Certainly it is possible to derive test cases from the existing source code, with the aim to get 100% coverage by execution of these test cases. There are even tools that do that automatically for you. But you need to be aware of two things thereby:
(1) You cannot detect omissions! From test cases that were derived from the code you will never find out that a part of the code is missing. Think of a check for a maximal value that was forgotten to be implemented. It is simply not possible to derive a test case from the code that will reveal that a piece of the code is not there. If you postulate your code to be complete, the test statement is doubtful, even if you have reached 100% coverage.

(2) The actual result of automatically derived test cases needs to be evaluated against the expected result. If you neglect this you will detect only fatal problems of your test object, e.g. a crash of your test object. If you simply accept the actual results from the execution of the given code, the relevance of the test is strongly reduced. Let’s take as an example for an undetected omission the sinus function from the precedent misapprehension. We ran a test case and got 100%. But we did not detect that the code actually missed some lines.

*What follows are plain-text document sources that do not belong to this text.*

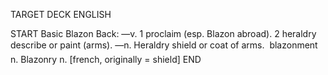 TARGET DECK
ENGLISH

START
Basic
Blazon
Back: —v. 1 proclaim (esp. Blazon abroad). 2 heraldry describe or paint (arms). —n. Heraldry shield or coat of arms.  blazonment n. Blazonry n. [french, originally = shield]
END
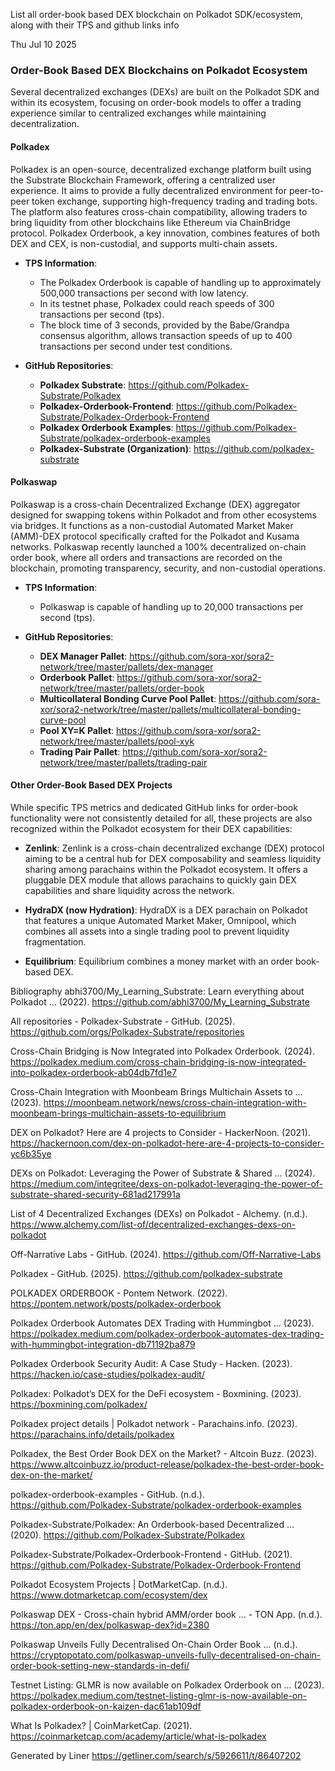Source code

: List all order-book based DEX blockchain on Polkadot SDK/ecosystem, along with their TPS and github links info

Thu Jul 10 2025

### Order-Book Based DEX Blockchains on Polkadot Ecosystem

Several decentralized exchanges (DEXs) are built on the Polkadot SDK and within its ecosystem, focusing on order-book models to offer a trading experience similar to centralized exchanges while maintaining decentralization.

#### Polkadex
Polkadex is an open-source, decentralized exchange platform built using the Substrate Blockchain Framework, offering a centralized user experience. It aims to provide a fully decentralized environment for peer-to-peer token exchange, supporting high-frequency trading and trading bots. The platform also features cross-chain compatibility, allowing traders to bring liquidity from other blockchains like Ethereum via ChainBridge protocol. Polkadex Orderbook, a key innovation, combines features of both DEX and CEX, is non-custodial, and supports multi-chain assets.

*   **TPS Information**:
    *   The Polkadex Orderbook is capable of handling up to approximately 500,000 transactions per second with low latency.
    *   In its testnet phase, Polkadex could reach speeds of 300 transactions per second (tps).
    *   The block time of 3 seconds, provided by the Babe/Grandpa consensus algorithm, allows transaction speeds of up to 400 transactions per second under test conditions.

*   **GitHub Repositories**:
    *   **Polkadex Substrate**: https://github.com/Polkadex-Substrate/Polkadex
    *   **Polkadex-Orderbook-Frontend**: https://github.com/Polkadex-Substrate/Polkadex-Orderbook-Frontend
    *   **Polkadex Orderbook Examples**: https://github.com/Polkadex-Substrate/polkadex-orderbook-examples
    *   **Polkadex-Substrate (Organization)**: https://github.com/polkadex-substrate

#### Polkaswap
Polkaswap is a cross-chain Decentralized Exchange (DEX) aggregator designed for swapping tokens within Polkadot and from other ecosystems via bridges. It functions as a non-custodial Automated Market Maker (AMM)-DEX protocol specifically crafted for the Polkadot and Kusama networks. Polkaswap recently launched a 100% decentralized on-chain order book, where all orders and transactions are recorded on the blockchain, promoting transparency, security, and non-custodial operations.

*   **TPS Information**:
    *   Polkaswap is capable of handling up to 20,000 transactions per second (tps).

*   **GitHub Repositories**:
    *   **DEX Manager Pallet**: https://github.com/sora-xor/sora2-network/tree/master/pallets/dex-manager
    *   **Orderbook Pallet**: https://github.com/sora-xor/sora2-network/tree/master/pallets/order-book
    *   **Multicollateral Bonding Curve Pool Pallet**: https://github.com/sora-xor/sora2-network/tree/master/pallets/multicollateral-bonding-curve-pool
    *   **Pool XY=K Pallet**: https://github.com/sora-xor/sora2-network/tree/master/pallets/pool-xyk
    *   **Trading Pair Pallet**: https://github.com/sora-xor/sora2-network/tree/master/pallets/trading-pair

#### Other Order-Book Based DEX Projects
While specific TPS metrics and dedicated GitHub links for order-book functionality were not consistently detailed for all, these projects are also recognized within the Polkadot ecosystem for their DEX capabilities:

*   **Zenlink**: Zenlink is a cross-chain decentralized exchange (DEX) protocol aiming to be a central hub for DEX composability and seamless liquidity sharing among parachains within the Polkadot ecosystem. It offers a pluggable DEX module that allows parachains to quickly gain DEX capabilities and share liquidity across the network.

*   **HydraDX (now Hydration)**: HydraDX is a DEX parachain on Polkadot that features a unique Automated Market Maker, Omnipool, which combines all assets into a single trading pool to prevent liquidity fragmentation.

*   **Equilibrium**: Equilibrium combines a money market with an order book-based DEX.

Bibliography
abhi3700/My_Learning_Substrate: Learn everything about Polkadot ... (2022). https://github.com/abhi3700/My_Learning_Substrate

All repositories - Polkadex-Substrate - GitHub. (2025). https://github.com/orgs/Polkadex-Substrate/repositories

Cross-Chain Bridging is Now Integrated into Polkadex Orderbook. (2024). https://polkadex.medium.com/cross-chain-bridging-is-now-integrated-into-polkadex-orderbook-ab04db7fd1e7

Cross-Chain Integration with Moonbeam Brings Multichain Assets to ... (2023). https://moonbeam.network/news/cross-chain-integration-with-moonbeam-brings-multichain-assets-to-equilibrium

DEX on Polkadot? Here are 4 projects to Consider - HackerNoon. (2021). https://hackernoon.com/dex-on-polkadot-here-are-4-projects-to-consider-yc6b35ye

DEXs on Polkadot: Leveraging the Power of Substrate & Shared ... (2024). https://medium.com/integritee/dexs-on-polkadot-leveraging-the-power-of-substrate-shared-security-681ad217991a

List of 4 Decentralized Exchanges (DEXs) on Polkadot - Alchemy. (n.d.). https://www.alchemy.com/list-of/decentralized-exchanges-dexs-on-polkadot

Off-Narrative Labs - GitHub. (2024). https://github.com/Off-Narrative-Labs

Polkadex - GitHub. (2025). https://github.com/polkadex-substrate

POLKADEX ORDERBOOK - Pontem Network. (2022). https://pontem.network/posts/polkadex-orderbook

Polkadex Orderbook Automates DEX Trading with Hummingbot ... (2023). https://polkadex.medium.com/polkadex-orderbook-automates-dex-trading-with-hummingbot-integration-db71192ba879

Polkadex Orderbook Security Audit: A Case Study - Hacken. (2023). https://hacken.io/case-studies/polkadex-audit/

Polkadex: Polkadot’s DEX for the DeFi ecosystem - Boxmining. (2023). https://boxmining.com/polkadex/

Polkadex project details | Polkadot network - Parachains.info. (2023). https://parachains.info/details/polkadex

Polkadex, the Best Order Book DEX on the Market? - Altcoin Buzz. (2023). https://www.altcoinbuzz.io/product-release/polkadex-the-best-order-book-dex-on-the-market/

polkadex-orderbook-examples - GitHub. (n.d.). https://github.com/Polkadex-Substrate/polkadex-orderbook-examples

Polkadex-Substrate/Polkadex: An Orderbook-based Decentralized ... (2020). https://github.com/Polkadex-Substrate/Polkadex

Polkadex-Substrate/Polkadex-Orderbook-Frontend - GitHub. (2021). https://github.com/Polkadex-Substrate/Polkadex-Orderbook-Frontend

Polkadot Ecosystem Projects | DotMarketCap. (n.d.). https://www.dotmarketcap.com/ecosystem/dex

Polkaswap DEX - Cross-chain hybrid AMM/order book ... - TON App. (n.d.). https://ton.app/en/dex/polkaswap-dex?id=2380

Polkaswap Unveils Fully Decentralised On-Chain Order Book ... (n.d.). https://cryptopotato.com/polkaswap-unveils-fully-decentralised-on-chain-order-book-setting-new-standards-in-defi/

Testnet Listing: GLMR is now available on Polkadex Orderbook on ... (2023). https://polkadex.medium.com/testnet-listing-glmr-is-now-available-on-polkadex-orderbook-on-kaizen-dac61ab109df

What Is Polkadex? | CoinMarketCap. (2021). https://coinmarketcap.com/academy/article/what-is-polkadex



Generated by Liner
https://getliner.com/search/s/5926611/t/86407202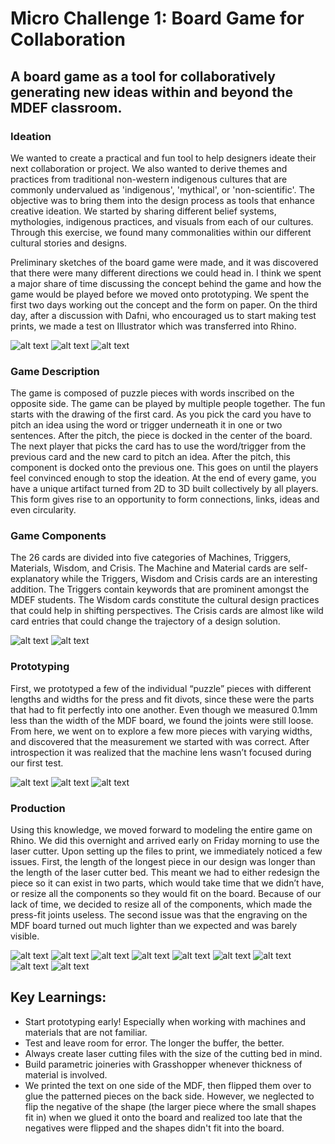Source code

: # Micro Challenge 1: Board Game for Collaboration

## A board game as a tool for collaboratively generating new ideas within and beyond the MDEF classroom.

### Ideation
We wanted to create a practical and fun tool to help designers ideate their next collaboration or project. We also wanted to derive themes and practices from traditional non-western indigenous cultures that are commonly undervalued as 'indigenous', 'mythical', or 'non-scientific'. The objective was to bring them into the design process as tools that enhance creative ideation. We started by sharing different belief systems, mythologies, indigenous practices, and visuals from each of our cultures. Through this exercise, we found many commonalities within our different cultural stories and designs. 

Preliminary sketches of the board game were made, and it was discovered that there were many different directions we could head in. I think we spent a major share of time discussing the concept behind the game and how the game would be played before we moved onto prototyping. We spent the first two days working out the concept and the form on paper. On the third day, after a discussion with Dafni, who encouraged us to start making test prints, we made a test on Illustrator which was transferred into Rhino.

![alt text](https://github.com/angel-cho/fabchallenge1/blob/main/images/alignment.jpg)
![alt text](https://github.com/angel-cho/fabchallenge1/blob/main/images/sketches.jpg)
![alt text](https://github.com/angel-cho/fabchallenge1/blob/main/images/patterns.jpg)


### Game Description
The game is composed of puzzle pieces with words inscribed on the opposite side. The game can be played by multiple people together. The fun starts with the drawing of the first card. As you pick the card you have to pitch an idea using the word or trigger underneath it in one or two sentences. After the pitch, the piece is docked in the center of the board. The next player that picks the card has to use the word/trigger from the previous card and the new card to pitch an idea. After the pitch, this component is docked onto the previous one. This goes on until the players feel convinced enough to stop the ideation. At the end of every game, you have a unique artifact turned from 2D to 3D built collectively by all players. This form gives rise to an opportunity to form connections, links, ideas and even circularity.

### Game Components
The 26 cards are divided into five categories of Machines, Triggers, Materials, Wisdom, and Crisis. The Machine and Material cards are self-explanatory while the Triggers, Wisdom and Crisis cards are an interesting addition. The Triggers contain keywords that are prominent amongst the MDEF students. The Wisdom cards constitute the cultural design practices that could help in shifting perspectives. The Crisis cards are almost like wild card entries that could change the trajectory of a design solution.

![alt text](https://github.com/angel-cho/fabchallenge1/blob/main/images/Sketch.png)
![alt text](https://github.com/angel-cho/fabchallenge1/blob/main/images/CADscreenshot.png)


### Prototyping
First, we prototyped a few of the individual “puzzle” pieces with different lengths and widths for the press and fit divots, since these were the parts that had to fit perfectly into one another. Even though we measured 0.1mm less than the width of the MDF board, we found the joints were still loose. From here, we went on to explore a few more pieces with varying widths, and discovered that the measurement we started with was correct. After introspection it was realized that the machine lens wasn’t focused during our first test.  

![alt text](https://github.com/angel-cho/fabchallenge1/blob/main/images/testpieces2.jpg)
![alt text](https://github.com/angel-cho/fabchallenge1/blob/main/images/testpieces1.jpg)
![alt text](https://github.com/angel-cho/fabchallenge1/blob/main/images/FirstPrototype.jpg)


### Production
Using this knowledge, we moved forward to modeling the entire game on Rhino. We did this overnight and arrived early on Friday morning to use the laser cutter. Upon setting up the files to print, we immediately noticed a few issues. First, the length of the longest piece in our design was longer than the length of the laser cutter bed. This meant we had to either redesign the piece so it can exist in two parts, which would take time that we didn’t have, or resize all the components so they would fit on the board. Because of our lack of time, we decided to resize all of the components, which made the press-fit joints useless. The second issue was that the engraving on the MDF board turned out much lighter than we expected and was barely visible.
 
![alt text](https://github.com/angel-cho/fabchallenge1/blob/main/images/EmptyBoard.jpg)
![alt text](https://github.com/angel-cho/fabchallenge1/blob/main/images/finalpieces.jpg)
![alt text](https://github.com/angel-cho/fabchallenge1/blob/main/images/TiedBentoBox.jpg)
![alt text](https://github.com/angel-cho/fabchallenge1/blob/main/images/BentoBoxDetails.jpg)
![alt text](https://github.com/angel-cho/fabchallenge1/blob/main/images/BitAndShadows.jpg)
![alt text](https://github.com/angel-cho/fabchallenge1/blob/main/images/Internals.jpg)
![alt text](https://github.com/angel-cho/fabchallenge1/blob/main/images/HandandInternals.jpg)
![alt text](https://github.com/angel-cho/fabchallenge1/blob/main/images/FinalText.jpg)
![alt text](https://github.com/angel-cho/fabchallenge1/blob/main/images/LidandInternals.jpg)


## Key Learnings: 
- Start prototyping early! Especially when working with machines and materials that are not familiar. 
- Test and leave room for error. The longer the buffer, the better.
- Always create laser cutting files with the size of the cutting bed in mind.
- Build parametric joineries with Grasshopper whenever thickness of material is involved. 
- We printed the text on one side of the MDF, then flipped them over to glue the patterned pieces on the back side. However, we neglected to flip the negative of the shape (the larger piece where the small shapes fit in) when we glued it onto the board and realized too late that the negatives were flipped and the shapes didn't fit into the board. 





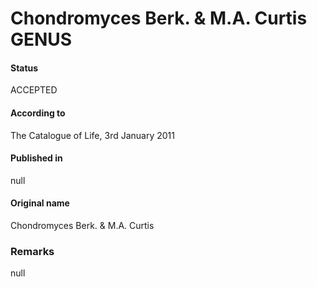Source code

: # Chondromyces Berk. & M.A. Curtis GENUS

#### Status
ACCEPTED

#### According to
The Catalogue of Life, 3rd January 2011

#### Published in
null

#### Original name
Chondromyces Berk. & M.A. Curtis

### Remarks
null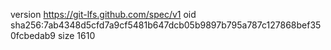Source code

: version https://git-lfs.github.com/spec/v1
oid sha256:7ab4348d5cfd7a9cf5481b647dcb05b9897b795a787c127868bef350fcbedab9
size 1610
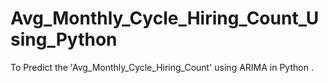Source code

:# Avg_Monthly_Cycle_Hiring_Count_Using_Python
To Predict the 'Avg_Monthly_Cycle_Hiring_Count' using ARIMA in Python .
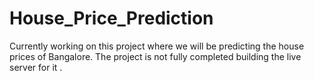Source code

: # House_Price_Prediction

Currently working on this project where we will be predicting the house prices of Bangalore. 
The project is not fully completed building the live server for it .
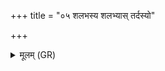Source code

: +++
title = "०५ शलभस्य शलभ्यास् तर्दस्यो"

+++
<details><summary>मूलम् (GR)</summary>

शलभस्य शलभ्यास्  
तर्दस्यो पतत्रिणः । +++(read perhaps tardasyotpatatriṇaḥ following Bhatt.)+++  
अग्नेर् वातस्य ध्राज्या-  
-अपि नह्याम आस्यम् ॥
</details>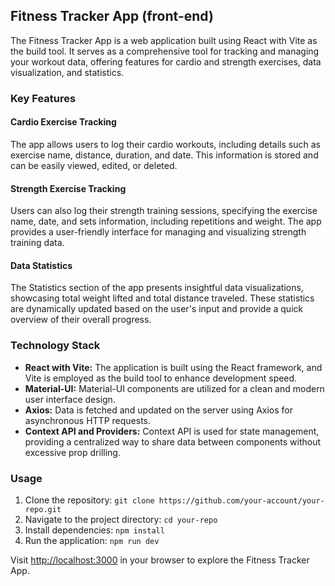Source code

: ## Fitness Tracker App (front-end)

The Fitness Tracker App is a web application built using React with Vite as the build tool. It serves as a comprehensive tool for tracking and managing your workout data, offering features for cardio and strength exercises, data visualization, and statistics.

### Key Features

#### Cardio Exercise Tracking

The app allows users to log their cardio workouts, including details such as exercise name, distance, duration, and date. This information is stored and can be easily viewed, edited, or deleted.

#### Strength Exercise Tracking

Users can also log their strength training sessions, specifying the exercise name, date, and sets information, including repetitions and weight. The app provides a user-friendly interface for managing and visualizing strength training data.

#### Data Statistics

The Statistics section of the app presents insightful data visualizations, showcasing total weight lifted and total distance traveled. These statistics are dynamically updated based on the user's input and provide a quick overview of their overall progress.

### Technology Stack

- **React with Vite:** The application is built using the React framework, and Vite is employed as the build tool to enhance development speed.
- **Material-UI:** Material-UI components are utilized for a clean and modern user interface design.
- **Axios:** Data is fetched and updated on the server using Axios for asynchronous HTTP requests.
- **Context API and Providers:** Context API is used for state management, providing a centralized way to share data between components without excessive prop drilling.

### Usage

1. Clone the repository: `git clone https://github.com/your-account/your-repo.git`
2. Navigate to the project directory: `cd your-repo`
3. Install dependencies: `npm install`
4. Run the application: `npm run dev`

Visit [http://localhost:3000](http://localhost:3000) in your browser to explore the Fitness Tracker App.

The omission (in red) was not detected by measuring code coverage

The omission (in red) was not detected by measuring code coverage

Excursus: What is the rationale of the added code? The added code makes the calculation more accurate, because, due to the fixed number of iterations of the for-loop, the result of the calculation becomes more inaccurate the higher the input value is. This is remedied by the added code, which makes use of the fact that sin(x°+360°) = sin(x°). It could well be the case that the specification for the sinus function states to pre-process the input value to get a value below 360° in any case, but the developer of the function has forgotten to implement the necessary code. The function works in spite of this, but not as accurate as it should.
An again: If we would run some test cases on the code in the figure above, and if we would achieve 100% coverage in doing so: Is the code in the figure above complete? I guess not: Consider input values below -360°, e.g. -400°.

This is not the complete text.